RALA Director, Ross Lambie said: “We are delighted to have been declared winner at Ballymun. This site was a challenge and the brief demanding, but we feel we provided a solution which will make a real contribution to Ballymun’s reinvention.”
RALA’s proposal retains the existing boiler house structure and chimney as a means for people to relate the past to the radically regenerated current and future of Ballymun. The landmark nature of the existing chimney was thought to be too powerful a geographic and cultural marker to be demolished. The design seeks to take advantage of this verticality, rising up with the chimney, to provide a roof garden with views across the 5 communities of Ballymun and into Dublin city centre. The masterplan for the site engages the existing boiler house studio with the street frontage through the creation of a tree-lined and planted public space.

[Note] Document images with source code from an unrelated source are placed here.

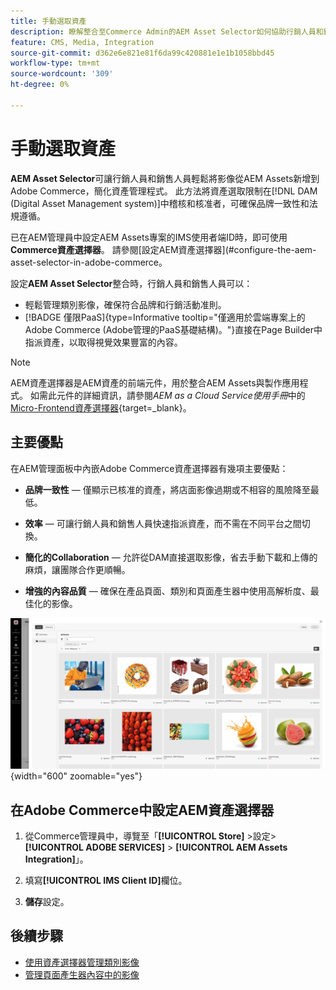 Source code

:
 ```yaml
---
title: 手動選取資產
description: 瞭解整合至Commerce Admin的AEM Asset Selector如何協助行銷人員和銷售人員輕鬆將影像從AEM Assets新增至Adobe Commerce，進而簡化資產管理。
feature: CMS, Media, Integration
source-git-commit: d362e6e821e81f6da99c420881e1e1b1058bbd45
workflow-type: tm+mt
source-wordcount: '309'
ht-degree: 0%

---
```


# 手動選取資產

**AEM Asset Selector**&#x200B;可讓行銷人員和銷售人員輕鬆將影像從AEM Assets新增到Adobe Commerce，簡化資產管理程式。 此方法將資產選取限制在[!DNL DAM (Digital Asset Management system)]中稽核和核准者，可確保品牌一致性和法規遵循。

已在AEM管理員中設定AEM Assets專案的IMS使用者端ID時，即可使用&#x200B;**Commerce資產選擇器**。 請參閱[設定AEM資產選擇器]&#x200B;(#configure-the-aem-asset-selector-in-adobe-commerce。

設定&#x200B;**AEM Asset Selector**&#x200B;整合時，行銷人員和銷售人員可以：

* 輕鬆管理類別影像，確保符合品牌和行銷活動准則。
* [!BADGE 僅限PaaS]{type=Informative tooltip="僅適用於雲端專案上的Adobe Commerce (Adobe管理的PaaS基礎結構)。"}直接在Page Builder中指派資產，以取得視覺效果豐富的內容。

>[!NOTE]
>
> AEM資產選擇器是AEM資產的前端元件，用於整合AEM Assets與製作應用程式。 如需此元件的詳細資訊，請參閱&#x200B;*AEM as a Cloud Service使用手冊*&#x200B;中的[Micro-Frontend資產選擇器](https://experienceleague.adobe.com/zh-hant/docs/experience-manager-cloud-service/content/assets/manage/asset-selector/overview-asset-selector){target=_blank}。

## 主要優點

在AEM管理面板中內嵌Adobe Commerce資產選擇器有幾項主要優點：

* **品牌一致性** — 僅顯示已核准的資產，將店面影像過期或不相容的風險降至最低。

* **效率** — 可讓行銷人員和銷售人員快速指派資產，而不需在不同平台之間切換。

* **簡化的Collaboration** — 允許從DAM直接選取影像，省去手動下載和上傳的麻煩，讓團隊合作更順暢。

* **增強的內容品質** — 確保在產品頁面、類別和頁面產生器中使用高解析度、最佳化的影像。

![資產選擇器](../assets/asset-selector.png){width="600" zoomable="yes"}

## 在Adobe Commerce中設定AEM資產選擇器

1. 從Commerce管理員中，導覽至「**[!UICONTROL Store]** >設定> **[!UICONTROL ADOBE SERVICES]** > **[!UICONTROL AEM Assets Integration]**」。

1. 填寫&#x200B;**[!UICONTROL IMS Client ID]**&#x200B;欄位。

1. **儲存**&#x200B;設定。

## 後續步驟

* [使用資產選擇器管理類別影像](../manage-assets.md#category-images)
* [管理頁面產生器內容中的影像](../manage-assets.md#using-aem-asset-selector-in-page-builder)

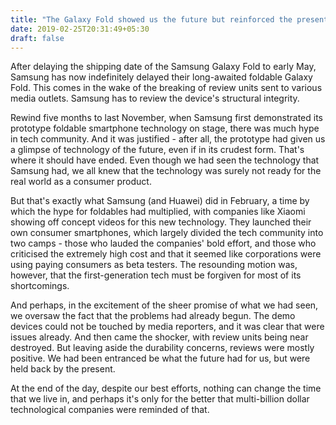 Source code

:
 ```yaml
---
title: "The Galaxy Fold showed us the future but reinforced the present"
date: 2019-02-25T20:31:49+05:30
draft: false
---
```

After delaying the shipping date of the Samsung Galaxy Fold to early May, Samsung has now indefinitely delayed their long-awaited foldable Galaxy Fold. This comes in the wake of the breaking of review units sent to various media outlets. Samsung has to review the device's structural integrity.

Rewind five months to last November, when Samsung first demonstrated its prototype foldable smartphone technology on stage, there was much hype in tech community. And it was justified - after all, the prototype had given us a glimpse of technology of the future, even if in its crudest form. That's where it should have ended. Even though we had seen the technology that Samsung had, we all knew that the technology was surely not ready for the real world as a consumer product.

But that's exactly what Samsung (and Huawei) did in February, a time by which the hype for foldables had multiplied, with companies like Xiaomi showing off concept videos for this new technology. They launched their own consumer smartphones, which largely divided the tech community into two camps - those who lauded the companies' bold effort, and those who criticised the extremely high cost and that it seemed like  corporations were using paying consumers as beta testers. The resounding motion was, however, that the first-generation tech must be forgiven for most of its shortcomings.

And perhaps, in the excitement of the sheer promise of what we had seen, we oversaw the fact that the problems had already begun. The demo devices could not be touched by media reporters, and it was clear that were issues already. And then came the shocker, with review units being near destroyed. But leaving aside the durability concerns, reviews were mostly positive. We had been entranced be what the future had for us, but were held back by the present.

At the end of the day, despite our best efforts, nothing can change the time that we live in, and perhaps it's only for the better that multi-billion dollar technological companies were reminded of that.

Enclosing the southern part of the site is the new build element of the proposals, primarily the artist studios community workshop. The artist studios are double height spaces, fully glazed on the north face with randomly organised vertical strips of glazing and translucent insulation. This achieves a variety of views without sacrifice to the quality of diffuse light and thermal performance of the building. The non-residential studios face onto the Sculpture Garden, within easy physical and visual access of the public. The residential studios require a greater degree of privacy and therefore are stacked vertically, rising above the gallery, gaining panoramic views of the context within which the artists are working.